_Work to be completed_. The entries follow. Copy every line in which "that" appears.
::::::::
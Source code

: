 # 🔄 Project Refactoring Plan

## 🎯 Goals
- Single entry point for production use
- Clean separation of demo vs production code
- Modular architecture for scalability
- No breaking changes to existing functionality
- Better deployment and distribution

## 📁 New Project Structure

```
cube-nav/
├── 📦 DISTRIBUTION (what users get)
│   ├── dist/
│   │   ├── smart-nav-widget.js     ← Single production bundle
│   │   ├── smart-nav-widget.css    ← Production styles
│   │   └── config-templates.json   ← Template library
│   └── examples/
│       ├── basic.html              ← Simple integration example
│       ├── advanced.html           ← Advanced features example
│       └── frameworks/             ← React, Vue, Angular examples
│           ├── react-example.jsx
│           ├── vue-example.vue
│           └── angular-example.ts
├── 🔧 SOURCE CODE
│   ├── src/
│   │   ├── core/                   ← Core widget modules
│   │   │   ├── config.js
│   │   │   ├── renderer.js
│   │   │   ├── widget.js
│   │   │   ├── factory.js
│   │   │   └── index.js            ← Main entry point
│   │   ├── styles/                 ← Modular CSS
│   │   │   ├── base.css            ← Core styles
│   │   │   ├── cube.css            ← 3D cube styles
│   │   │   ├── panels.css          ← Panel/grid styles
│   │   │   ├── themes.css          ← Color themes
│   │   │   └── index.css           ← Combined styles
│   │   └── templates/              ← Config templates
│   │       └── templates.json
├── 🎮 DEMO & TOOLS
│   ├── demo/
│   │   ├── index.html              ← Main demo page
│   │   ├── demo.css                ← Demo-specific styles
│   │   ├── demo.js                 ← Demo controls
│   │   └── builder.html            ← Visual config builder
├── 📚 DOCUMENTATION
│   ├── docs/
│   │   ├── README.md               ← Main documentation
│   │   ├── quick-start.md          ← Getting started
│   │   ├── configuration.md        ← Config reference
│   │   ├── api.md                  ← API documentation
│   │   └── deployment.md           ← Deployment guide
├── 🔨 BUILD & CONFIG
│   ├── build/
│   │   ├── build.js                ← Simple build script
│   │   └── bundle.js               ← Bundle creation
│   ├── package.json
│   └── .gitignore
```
::::::::
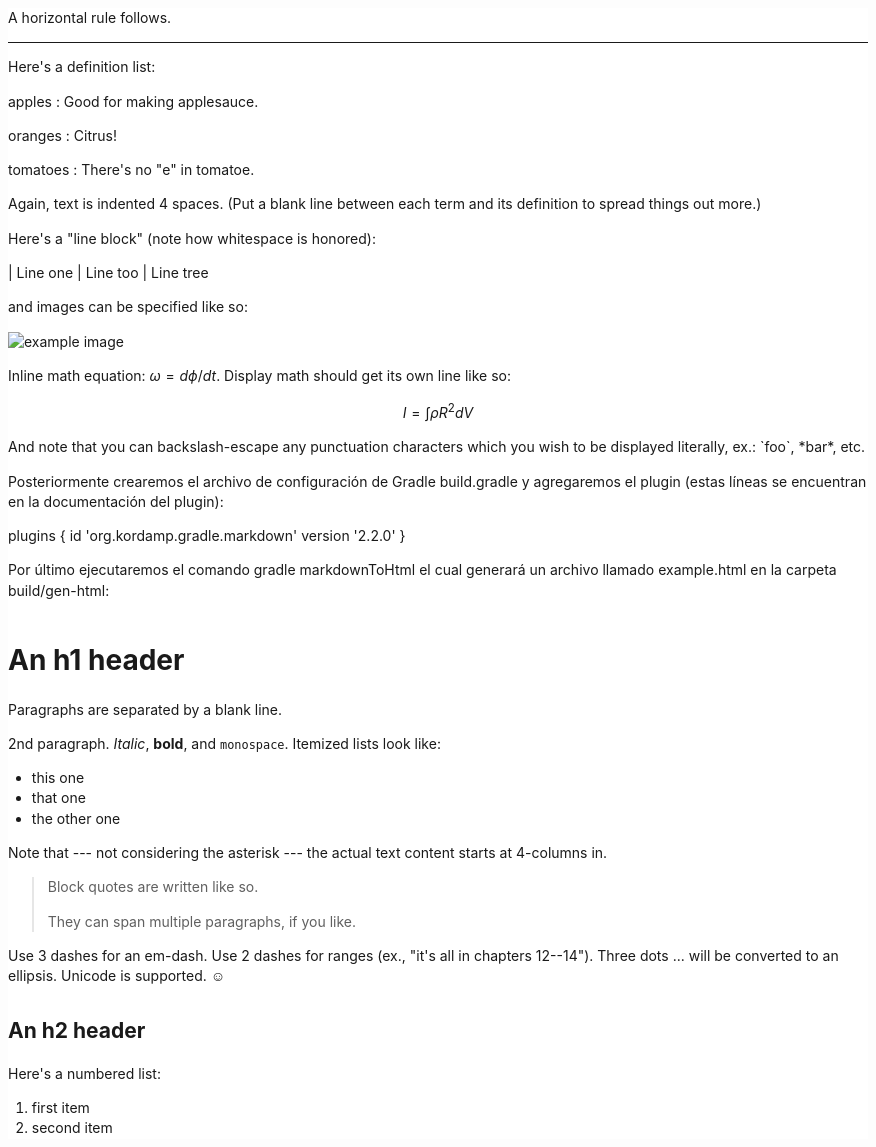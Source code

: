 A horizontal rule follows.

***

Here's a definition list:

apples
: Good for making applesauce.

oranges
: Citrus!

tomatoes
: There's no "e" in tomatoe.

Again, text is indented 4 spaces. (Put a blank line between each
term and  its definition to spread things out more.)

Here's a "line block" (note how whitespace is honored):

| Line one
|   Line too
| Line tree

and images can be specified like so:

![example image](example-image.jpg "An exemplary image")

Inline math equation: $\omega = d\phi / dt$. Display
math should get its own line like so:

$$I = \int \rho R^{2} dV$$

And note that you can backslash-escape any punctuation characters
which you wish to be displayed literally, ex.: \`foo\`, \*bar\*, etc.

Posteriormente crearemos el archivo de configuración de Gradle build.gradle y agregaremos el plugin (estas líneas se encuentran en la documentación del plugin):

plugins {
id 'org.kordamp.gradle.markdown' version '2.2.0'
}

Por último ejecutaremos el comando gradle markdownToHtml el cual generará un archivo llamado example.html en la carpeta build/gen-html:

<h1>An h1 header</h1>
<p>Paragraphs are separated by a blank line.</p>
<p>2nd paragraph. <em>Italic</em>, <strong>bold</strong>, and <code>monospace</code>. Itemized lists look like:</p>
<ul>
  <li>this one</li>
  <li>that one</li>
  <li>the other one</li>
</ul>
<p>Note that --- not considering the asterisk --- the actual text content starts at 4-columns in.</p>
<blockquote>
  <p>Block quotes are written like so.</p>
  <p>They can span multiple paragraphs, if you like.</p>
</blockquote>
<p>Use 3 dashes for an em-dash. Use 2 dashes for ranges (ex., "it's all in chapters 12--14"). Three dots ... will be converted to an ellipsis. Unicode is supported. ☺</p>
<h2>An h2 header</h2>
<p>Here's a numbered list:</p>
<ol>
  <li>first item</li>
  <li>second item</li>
::::::::
_Output_.
And note that you can backslash-escape any punctuation characters
  <li>that one</li>
<p>Note that --- not considering the asterisk --- the actual text content starts at 4-columns in.</p>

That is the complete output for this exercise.